Career in state politics
Röwekamp served as Bremen's State Minister of the interior in the governments of successive Mayors Henning Scherf and Jens Böhrnsen from 2003 to November 2005. During his time in office, he initiated cost-saving structural changes within the Bremen Police.

In early January 2005 the 35-year-old Laye-Alama Condé from Sierra Leone vomited four cocaine globules at the police station in Bremen and drowned the forced influx of water. Röwekamp took the political responsibility for the award of emetics to suspected drug dealers.
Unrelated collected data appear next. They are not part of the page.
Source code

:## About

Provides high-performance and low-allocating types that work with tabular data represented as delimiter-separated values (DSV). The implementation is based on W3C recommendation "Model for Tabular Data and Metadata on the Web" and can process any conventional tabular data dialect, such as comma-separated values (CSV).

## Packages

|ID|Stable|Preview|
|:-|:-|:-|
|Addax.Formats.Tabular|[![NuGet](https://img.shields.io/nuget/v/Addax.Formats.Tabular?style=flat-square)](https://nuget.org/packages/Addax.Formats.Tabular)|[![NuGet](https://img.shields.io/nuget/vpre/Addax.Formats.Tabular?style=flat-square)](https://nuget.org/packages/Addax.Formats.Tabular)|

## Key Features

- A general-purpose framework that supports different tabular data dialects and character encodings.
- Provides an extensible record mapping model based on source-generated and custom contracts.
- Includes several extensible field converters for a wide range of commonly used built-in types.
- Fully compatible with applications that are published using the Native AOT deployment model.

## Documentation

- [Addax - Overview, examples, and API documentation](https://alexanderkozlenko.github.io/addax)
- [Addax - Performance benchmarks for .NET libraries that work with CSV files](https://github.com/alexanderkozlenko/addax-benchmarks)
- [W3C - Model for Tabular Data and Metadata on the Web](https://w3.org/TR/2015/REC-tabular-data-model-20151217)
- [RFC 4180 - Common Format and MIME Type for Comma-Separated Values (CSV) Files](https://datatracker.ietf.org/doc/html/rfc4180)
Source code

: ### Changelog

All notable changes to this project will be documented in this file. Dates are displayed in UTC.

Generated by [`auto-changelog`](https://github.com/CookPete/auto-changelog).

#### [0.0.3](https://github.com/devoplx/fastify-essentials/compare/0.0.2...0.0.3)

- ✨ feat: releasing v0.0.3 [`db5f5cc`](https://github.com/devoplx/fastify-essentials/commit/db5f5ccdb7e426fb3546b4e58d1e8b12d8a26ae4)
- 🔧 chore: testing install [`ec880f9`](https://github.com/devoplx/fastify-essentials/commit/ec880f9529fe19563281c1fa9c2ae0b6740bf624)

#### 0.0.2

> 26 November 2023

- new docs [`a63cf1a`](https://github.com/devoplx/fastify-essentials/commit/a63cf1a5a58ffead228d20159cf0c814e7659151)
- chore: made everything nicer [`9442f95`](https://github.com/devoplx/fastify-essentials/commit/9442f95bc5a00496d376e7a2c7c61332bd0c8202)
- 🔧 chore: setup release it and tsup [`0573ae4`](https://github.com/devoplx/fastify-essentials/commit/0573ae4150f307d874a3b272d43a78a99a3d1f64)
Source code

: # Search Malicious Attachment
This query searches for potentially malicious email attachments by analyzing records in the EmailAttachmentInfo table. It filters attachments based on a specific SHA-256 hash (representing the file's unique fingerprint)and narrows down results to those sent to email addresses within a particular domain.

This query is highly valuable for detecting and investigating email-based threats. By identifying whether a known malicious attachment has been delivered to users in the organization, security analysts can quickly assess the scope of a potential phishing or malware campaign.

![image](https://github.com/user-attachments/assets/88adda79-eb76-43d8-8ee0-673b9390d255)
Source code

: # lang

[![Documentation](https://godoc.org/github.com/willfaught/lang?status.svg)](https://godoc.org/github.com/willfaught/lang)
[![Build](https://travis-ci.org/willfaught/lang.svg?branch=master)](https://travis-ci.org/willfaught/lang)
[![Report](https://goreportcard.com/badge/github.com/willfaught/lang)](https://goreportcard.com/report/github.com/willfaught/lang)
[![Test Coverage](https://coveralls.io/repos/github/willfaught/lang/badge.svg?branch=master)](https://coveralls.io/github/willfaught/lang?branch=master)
He justified the so-called Brechmitteleinsatz with the words, "heavy criminal" would have to "expect physical disadvantages."

Röwekamp co-chaired the CDU’s national conventions in Dresden (2006) and Karlsruhe (2010).

In the 2007 state elections, Röwekamp unsuccessfully challenged incumbent Jens Böhrnsen as mayor.

Röwekamp was a CDU delegate to the Federal Convention for the purpose of electing the President of Germany in 2009.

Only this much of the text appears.